Энтони Троллоп - Марион Фай
Состоялась ли резолюция сэра Бореаса или нет, — ее не миновать. Она могла опереться на историю с бумагами, если б Крокер начал жаловаться. Но если б она теперь вернулась к своему Крокеру, чем она оправдается перед Триббльдэлем?
— Между нами все кончено, Сэм, — сказала она, закрыв глаза платком.
— Кончено! Отчего кончено?
— Вам уже сказали, что все кончено.
— Это говорилось, когда весь Парадиз-Роу уверял, что меня отрешат.
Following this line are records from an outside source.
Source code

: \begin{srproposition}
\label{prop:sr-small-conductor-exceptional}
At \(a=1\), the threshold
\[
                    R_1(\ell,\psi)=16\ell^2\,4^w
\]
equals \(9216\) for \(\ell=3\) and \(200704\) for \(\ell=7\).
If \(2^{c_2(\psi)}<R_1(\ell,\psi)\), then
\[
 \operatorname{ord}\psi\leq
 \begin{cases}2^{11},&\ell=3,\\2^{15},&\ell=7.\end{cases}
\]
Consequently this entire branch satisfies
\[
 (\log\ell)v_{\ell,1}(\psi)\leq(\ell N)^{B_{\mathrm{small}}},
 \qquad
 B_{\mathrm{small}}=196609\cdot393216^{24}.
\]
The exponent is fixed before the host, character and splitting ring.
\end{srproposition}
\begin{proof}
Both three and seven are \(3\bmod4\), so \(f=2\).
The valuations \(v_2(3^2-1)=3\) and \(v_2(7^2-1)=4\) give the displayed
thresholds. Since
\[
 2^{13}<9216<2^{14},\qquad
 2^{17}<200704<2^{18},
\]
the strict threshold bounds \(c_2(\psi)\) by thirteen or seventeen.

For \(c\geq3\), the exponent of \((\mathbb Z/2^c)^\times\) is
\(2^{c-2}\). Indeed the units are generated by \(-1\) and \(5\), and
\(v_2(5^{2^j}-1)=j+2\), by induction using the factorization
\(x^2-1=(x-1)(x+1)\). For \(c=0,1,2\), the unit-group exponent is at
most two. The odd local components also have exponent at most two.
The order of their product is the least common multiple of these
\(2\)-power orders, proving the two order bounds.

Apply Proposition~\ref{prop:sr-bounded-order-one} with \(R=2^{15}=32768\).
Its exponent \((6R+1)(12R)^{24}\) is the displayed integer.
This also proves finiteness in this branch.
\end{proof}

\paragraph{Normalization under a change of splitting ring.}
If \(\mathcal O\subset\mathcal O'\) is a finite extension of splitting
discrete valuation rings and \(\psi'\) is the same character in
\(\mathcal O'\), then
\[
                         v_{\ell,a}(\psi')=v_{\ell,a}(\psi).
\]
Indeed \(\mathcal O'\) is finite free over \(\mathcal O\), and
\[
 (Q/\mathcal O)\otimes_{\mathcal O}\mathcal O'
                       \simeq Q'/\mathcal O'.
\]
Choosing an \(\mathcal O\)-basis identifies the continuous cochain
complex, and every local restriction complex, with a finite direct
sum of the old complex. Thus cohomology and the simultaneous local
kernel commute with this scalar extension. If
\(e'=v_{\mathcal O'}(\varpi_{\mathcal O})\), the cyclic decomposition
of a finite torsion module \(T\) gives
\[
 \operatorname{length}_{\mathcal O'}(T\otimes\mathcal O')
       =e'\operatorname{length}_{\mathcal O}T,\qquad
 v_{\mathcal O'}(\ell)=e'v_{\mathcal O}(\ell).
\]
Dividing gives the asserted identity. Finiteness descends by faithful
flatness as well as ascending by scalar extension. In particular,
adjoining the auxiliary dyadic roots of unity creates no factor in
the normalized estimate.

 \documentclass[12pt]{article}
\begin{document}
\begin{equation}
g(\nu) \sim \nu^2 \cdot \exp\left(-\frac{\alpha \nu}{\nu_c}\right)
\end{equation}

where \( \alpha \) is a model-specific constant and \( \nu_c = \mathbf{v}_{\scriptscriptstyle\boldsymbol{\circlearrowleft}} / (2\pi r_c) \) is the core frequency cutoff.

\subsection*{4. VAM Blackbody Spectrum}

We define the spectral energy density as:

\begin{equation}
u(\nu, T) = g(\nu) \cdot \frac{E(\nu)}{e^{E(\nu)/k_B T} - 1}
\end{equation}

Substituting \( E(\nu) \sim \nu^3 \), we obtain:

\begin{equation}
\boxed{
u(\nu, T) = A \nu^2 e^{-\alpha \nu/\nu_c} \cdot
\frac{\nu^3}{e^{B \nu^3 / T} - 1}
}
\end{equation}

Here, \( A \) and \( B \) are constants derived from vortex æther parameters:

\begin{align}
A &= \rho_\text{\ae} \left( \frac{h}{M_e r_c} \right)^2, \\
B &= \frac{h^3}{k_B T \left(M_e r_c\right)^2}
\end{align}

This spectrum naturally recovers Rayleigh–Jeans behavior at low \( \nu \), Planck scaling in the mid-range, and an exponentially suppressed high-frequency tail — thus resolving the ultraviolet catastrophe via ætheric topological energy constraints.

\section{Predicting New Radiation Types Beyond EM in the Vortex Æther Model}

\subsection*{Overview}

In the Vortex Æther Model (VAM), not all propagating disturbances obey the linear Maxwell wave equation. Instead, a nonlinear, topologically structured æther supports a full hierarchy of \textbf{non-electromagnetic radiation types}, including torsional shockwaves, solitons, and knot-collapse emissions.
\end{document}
Тогда это имело смысл, хотя, может быть, девушка могла бы и подождать, пока человек опять встанет на ноги.
— Ждать не особенно приятно, мистер Крокер, когда девушка беззащитна.
— Но я вовсе не отрешен, ждать нет надобности. Я думал, что вы страдаете так же как и я, а потому я прямо и прибежал к вам.
— Я и страдала, Сэм. Никто не знает, что я выстрадала.
— Но теперь все обойдется? — Клара покачала головой. — Неужели вы хотите сказать, что Триббльдэль был здесь и уже сбил вас с толку?
— Я хорошо знала мистера Триббльдэля прежде, чем познакомилась с вами, Сэм.
— Сколько раз вы при мне называли его жалкой дрянью?
— Никогда, Крокер, никогда. Такое слово никогда не срывалось у меня с языка.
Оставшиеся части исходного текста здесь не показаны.